_Problem details_:
In the entries below, find every line holding the string "руды" and collect it.

_Record extracts_:
▬▬▬

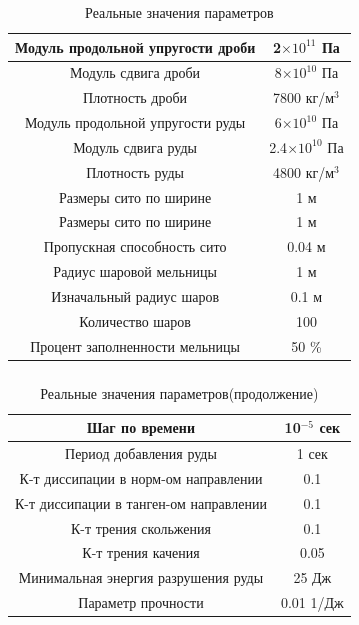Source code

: \documentclass[c]{beamer}  %
\begin{document}

\begin{frame}
\frametitle{\insertsection} 
\framesubtitle{\insertsubsection}

\begin{table}[H]
\caption{Реальные значения параметров}
\begin{tabular}{|c|c|}
\hline
Модуль продольной упругости дроби & 2$\times 10^{11}$ Па  \\ 
\hline
Модуль сдвига дроби & 8$\times 10^{10}$ Па \\  
\hline
Плотность дроби & 7800 кг/м$^3$ \\
\hline
Модуль продольной упругости руды & 6$\times 10^{10}$ Па  \\ 
\hline
Модуль сдвига руды & 2.4$\times 10^{10}$ Па \\  
\hline
Плотность руды & 4800 кг/м$^3$ \\
\hline
Размеры сито по ширине & 1 м \\
\hline
Размеры сито по ширине & 1 м \\
\hline
Пропускная способность сито & 0.04 м \\
\hline
Радиус шаровой мельницы & 1 м \\
\hline
Изначальный радиус шаров & 0.1 м \\
\hline
Количество шаров & 100 \\
\hline
Процент заполненности мельницы & 50 \% \\
\hline
\end{tabular}
\end{table}
\end{frame}

\begin{frame}
\frametitle{\insertsection} 
\framesubtitle{\insertsubsection}

\begin{table}[H]
\caption{Реальные значения параметров(продолжение)}
\begin{tabular}{|c|c|}

\hline
Шаг по времени & 10$^{-5}$ сек \\
\hline
Период добавления руды & 1 сек \\
\hline
К-т диссипации в норм-ом направлении & 0.1 \\
\hline
К-т диссипации в танген-ом направлении & 0.1 \\
\hline
К-т трения скольжения & 0.1 \\
\hline
К-т трения качения & 0.05 \\
\hline
Минимальная энергия разрушения руды & 25 Дж \\
\hline
Параметр прочности & 0.01 1/Дж \\
\hline
\end{tabular}
\end{table}
\end{frame}
\end{document}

▬▬▬

_Response for this exercise_:
Модуль продольной упругости руды & 6$\times 10^{10}$ Па  \\ 
Модуль сдвига руды & 2.4$\times 10^{10}$ Па \\  
Плотность руды & 4800 кг/м$^3$ \\
Период добавления руды & 1 сек \\
Минимальная энергия разрушения руды & 25 Дж \\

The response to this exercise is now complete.